From the records below, copy every line that contains the word "Fixed".

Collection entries
──────────────────────────────
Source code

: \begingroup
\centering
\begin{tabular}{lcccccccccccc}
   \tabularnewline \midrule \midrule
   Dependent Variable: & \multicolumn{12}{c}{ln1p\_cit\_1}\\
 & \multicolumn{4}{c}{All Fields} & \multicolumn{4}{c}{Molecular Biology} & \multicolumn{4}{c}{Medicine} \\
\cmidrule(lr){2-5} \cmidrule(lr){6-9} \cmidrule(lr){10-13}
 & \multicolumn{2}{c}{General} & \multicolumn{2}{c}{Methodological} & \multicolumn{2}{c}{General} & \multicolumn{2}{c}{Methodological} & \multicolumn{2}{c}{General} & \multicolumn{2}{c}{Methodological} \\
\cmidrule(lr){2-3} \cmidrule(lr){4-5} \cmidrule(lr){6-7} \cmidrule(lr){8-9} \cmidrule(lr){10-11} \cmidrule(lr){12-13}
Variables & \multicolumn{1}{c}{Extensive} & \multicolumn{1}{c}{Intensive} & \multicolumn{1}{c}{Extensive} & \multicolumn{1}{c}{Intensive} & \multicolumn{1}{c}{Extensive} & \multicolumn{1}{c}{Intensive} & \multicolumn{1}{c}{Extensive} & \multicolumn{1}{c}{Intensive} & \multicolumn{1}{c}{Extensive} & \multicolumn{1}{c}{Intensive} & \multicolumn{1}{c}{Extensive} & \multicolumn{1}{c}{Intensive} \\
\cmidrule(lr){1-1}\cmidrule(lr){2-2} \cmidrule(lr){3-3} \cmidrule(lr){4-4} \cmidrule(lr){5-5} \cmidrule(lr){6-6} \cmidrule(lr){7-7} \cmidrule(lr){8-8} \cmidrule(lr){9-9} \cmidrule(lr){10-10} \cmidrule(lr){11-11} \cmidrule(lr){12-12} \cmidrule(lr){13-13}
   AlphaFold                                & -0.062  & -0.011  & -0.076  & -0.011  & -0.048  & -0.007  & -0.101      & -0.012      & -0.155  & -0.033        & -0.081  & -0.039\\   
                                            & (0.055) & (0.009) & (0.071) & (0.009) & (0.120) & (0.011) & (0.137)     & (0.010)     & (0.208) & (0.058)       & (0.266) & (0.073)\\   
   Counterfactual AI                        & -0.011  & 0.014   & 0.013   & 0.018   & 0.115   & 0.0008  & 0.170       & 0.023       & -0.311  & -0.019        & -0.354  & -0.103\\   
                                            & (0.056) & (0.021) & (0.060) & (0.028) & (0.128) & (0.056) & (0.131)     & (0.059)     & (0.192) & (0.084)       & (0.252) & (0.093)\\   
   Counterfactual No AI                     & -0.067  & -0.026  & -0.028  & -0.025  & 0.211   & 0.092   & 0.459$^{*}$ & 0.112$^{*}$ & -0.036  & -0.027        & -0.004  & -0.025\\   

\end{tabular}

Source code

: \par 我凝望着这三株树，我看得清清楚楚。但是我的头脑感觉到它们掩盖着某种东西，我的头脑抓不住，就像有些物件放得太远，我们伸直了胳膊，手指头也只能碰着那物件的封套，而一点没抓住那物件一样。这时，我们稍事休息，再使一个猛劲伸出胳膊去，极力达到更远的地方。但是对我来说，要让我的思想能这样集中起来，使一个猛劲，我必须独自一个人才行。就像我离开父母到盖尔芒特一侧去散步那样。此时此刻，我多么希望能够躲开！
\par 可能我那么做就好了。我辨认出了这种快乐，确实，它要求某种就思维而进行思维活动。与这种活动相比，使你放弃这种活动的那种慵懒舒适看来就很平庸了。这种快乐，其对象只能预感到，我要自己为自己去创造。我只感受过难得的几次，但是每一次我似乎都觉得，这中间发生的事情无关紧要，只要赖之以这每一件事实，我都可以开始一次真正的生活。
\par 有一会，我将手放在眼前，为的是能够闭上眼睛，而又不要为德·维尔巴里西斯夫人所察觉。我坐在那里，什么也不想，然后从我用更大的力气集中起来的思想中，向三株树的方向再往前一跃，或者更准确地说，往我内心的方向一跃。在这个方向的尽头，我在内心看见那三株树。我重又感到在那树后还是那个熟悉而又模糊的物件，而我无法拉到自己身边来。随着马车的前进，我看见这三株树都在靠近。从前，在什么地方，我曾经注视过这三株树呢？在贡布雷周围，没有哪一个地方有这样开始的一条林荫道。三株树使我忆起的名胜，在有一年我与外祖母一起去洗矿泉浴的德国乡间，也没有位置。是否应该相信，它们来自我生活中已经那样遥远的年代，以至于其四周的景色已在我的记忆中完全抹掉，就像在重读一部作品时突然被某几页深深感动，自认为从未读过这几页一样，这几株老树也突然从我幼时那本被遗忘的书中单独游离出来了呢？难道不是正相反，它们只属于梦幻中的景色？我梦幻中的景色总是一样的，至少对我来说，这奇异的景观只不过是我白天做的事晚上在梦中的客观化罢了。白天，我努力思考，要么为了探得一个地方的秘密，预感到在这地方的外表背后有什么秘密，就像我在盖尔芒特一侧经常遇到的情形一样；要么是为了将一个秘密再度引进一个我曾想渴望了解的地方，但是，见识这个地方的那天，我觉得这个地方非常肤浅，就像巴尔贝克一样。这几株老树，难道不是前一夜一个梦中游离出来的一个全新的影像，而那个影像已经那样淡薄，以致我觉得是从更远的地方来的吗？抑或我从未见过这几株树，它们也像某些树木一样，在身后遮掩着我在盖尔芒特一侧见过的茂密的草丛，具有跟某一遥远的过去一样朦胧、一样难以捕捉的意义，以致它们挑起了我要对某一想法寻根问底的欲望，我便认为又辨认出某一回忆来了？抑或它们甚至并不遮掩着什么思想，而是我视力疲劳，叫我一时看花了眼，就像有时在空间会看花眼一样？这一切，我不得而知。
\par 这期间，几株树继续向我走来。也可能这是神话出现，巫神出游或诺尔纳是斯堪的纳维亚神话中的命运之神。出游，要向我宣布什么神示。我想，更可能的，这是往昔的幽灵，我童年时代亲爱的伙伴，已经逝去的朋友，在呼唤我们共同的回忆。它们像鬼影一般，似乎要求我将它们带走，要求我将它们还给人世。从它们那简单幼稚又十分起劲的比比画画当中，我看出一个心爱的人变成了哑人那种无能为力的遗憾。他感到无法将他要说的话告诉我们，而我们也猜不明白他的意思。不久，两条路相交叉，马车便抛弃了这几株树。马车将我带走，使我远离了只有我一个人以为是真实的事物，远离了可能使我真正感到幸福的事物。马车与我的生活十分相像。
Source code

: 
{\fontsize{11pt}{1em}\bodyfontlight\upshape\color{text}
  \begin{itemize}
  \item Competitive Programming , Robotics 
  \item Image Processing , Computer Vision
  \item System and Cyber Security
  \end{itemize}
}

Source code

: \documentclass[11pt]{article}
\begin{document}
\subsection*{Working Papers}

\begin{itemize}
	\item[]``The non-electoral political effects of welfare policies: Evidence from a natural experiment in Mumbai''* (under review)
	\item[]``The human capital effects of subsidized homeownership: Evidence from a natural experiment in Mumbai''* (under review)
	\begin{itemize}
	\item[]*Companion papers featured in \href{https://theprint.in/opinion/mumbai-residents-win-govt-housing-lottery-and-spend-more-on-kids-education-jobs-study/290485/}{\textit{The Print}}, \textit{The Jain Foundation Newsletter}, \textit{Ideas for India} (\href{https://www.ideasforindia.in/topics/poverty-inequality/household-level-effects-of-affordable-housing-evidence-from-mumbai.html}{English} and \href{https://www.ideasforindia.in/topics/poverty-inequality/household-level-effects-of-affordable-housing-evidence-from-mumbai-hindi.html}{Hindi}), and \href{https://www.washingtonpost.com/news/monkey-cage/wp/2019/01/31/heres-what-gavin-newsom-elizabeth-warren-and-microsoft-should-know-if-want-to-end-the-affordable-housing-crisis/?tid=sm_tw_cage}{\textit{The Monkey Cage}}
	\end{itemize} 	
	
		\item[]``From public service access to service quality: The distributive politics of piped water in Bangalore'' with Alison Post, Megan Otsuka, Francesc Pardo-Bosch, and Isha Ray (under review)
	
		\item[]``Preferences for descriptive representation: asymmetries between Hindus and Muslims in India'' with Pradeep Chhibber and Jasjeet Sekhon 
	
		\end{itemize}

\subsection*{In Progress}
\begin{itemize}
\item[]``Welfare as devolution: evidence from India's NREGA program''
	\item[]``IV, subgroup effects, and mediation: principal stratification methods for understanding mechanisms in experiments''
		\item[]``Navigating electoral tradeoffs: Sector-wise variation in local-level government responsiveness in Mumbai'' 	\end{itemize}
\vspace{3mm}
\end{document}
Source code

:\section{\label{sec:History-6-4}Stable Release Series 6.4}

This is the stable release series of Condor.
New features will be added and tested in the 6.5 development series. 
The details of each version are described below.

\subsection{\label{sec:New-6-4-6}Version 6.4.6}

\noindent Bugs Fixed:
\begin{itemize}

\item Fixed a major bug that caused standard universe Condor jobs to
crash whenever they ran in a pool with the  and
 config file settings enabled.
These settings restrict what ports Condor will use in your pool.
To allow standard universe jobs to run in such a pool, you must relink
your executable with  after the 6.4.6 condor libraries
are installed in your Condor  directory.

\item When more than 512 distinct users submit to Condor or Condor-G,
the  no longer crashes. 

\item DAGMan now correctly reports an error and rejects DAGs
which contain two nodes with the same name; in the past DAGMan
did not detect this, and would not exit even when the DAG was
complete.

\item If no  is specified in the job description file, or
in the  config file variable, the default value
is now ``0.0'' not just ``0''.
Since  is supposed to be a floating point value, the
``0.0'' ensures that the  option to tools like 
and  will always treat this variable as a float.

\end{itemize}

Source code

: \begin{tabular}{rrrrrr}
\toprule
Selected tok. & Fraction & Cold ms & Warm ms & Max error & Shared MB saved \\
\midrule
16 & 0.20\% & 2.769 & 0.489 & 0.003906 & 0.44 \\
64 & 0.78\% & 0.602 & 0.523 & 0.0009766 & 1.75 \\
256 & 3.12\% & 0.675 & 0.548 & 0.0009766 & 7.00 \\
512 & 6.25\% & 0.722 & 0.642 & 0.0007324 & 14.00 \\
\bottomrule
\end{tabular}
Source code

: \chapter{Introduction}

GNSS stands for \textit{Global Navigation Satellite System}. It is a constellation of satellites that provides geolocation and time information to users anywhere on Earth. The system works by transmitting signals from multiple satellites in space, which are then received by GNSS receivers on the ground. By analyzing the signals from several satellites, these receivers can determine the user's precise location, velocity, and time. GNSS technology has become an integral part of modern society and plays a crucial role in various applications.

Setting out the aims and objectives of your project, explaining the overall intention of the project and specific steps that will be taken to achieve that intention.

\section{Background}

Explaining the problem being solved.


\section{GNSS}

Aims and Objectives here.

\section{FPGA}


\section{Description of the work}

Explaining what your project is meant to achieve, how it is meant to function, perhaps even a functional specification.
──────────────────────────────
Result of this exercise
\noindent Bugs Fixed:
\item Fixed a major bug that caused standard universe Condor jobs to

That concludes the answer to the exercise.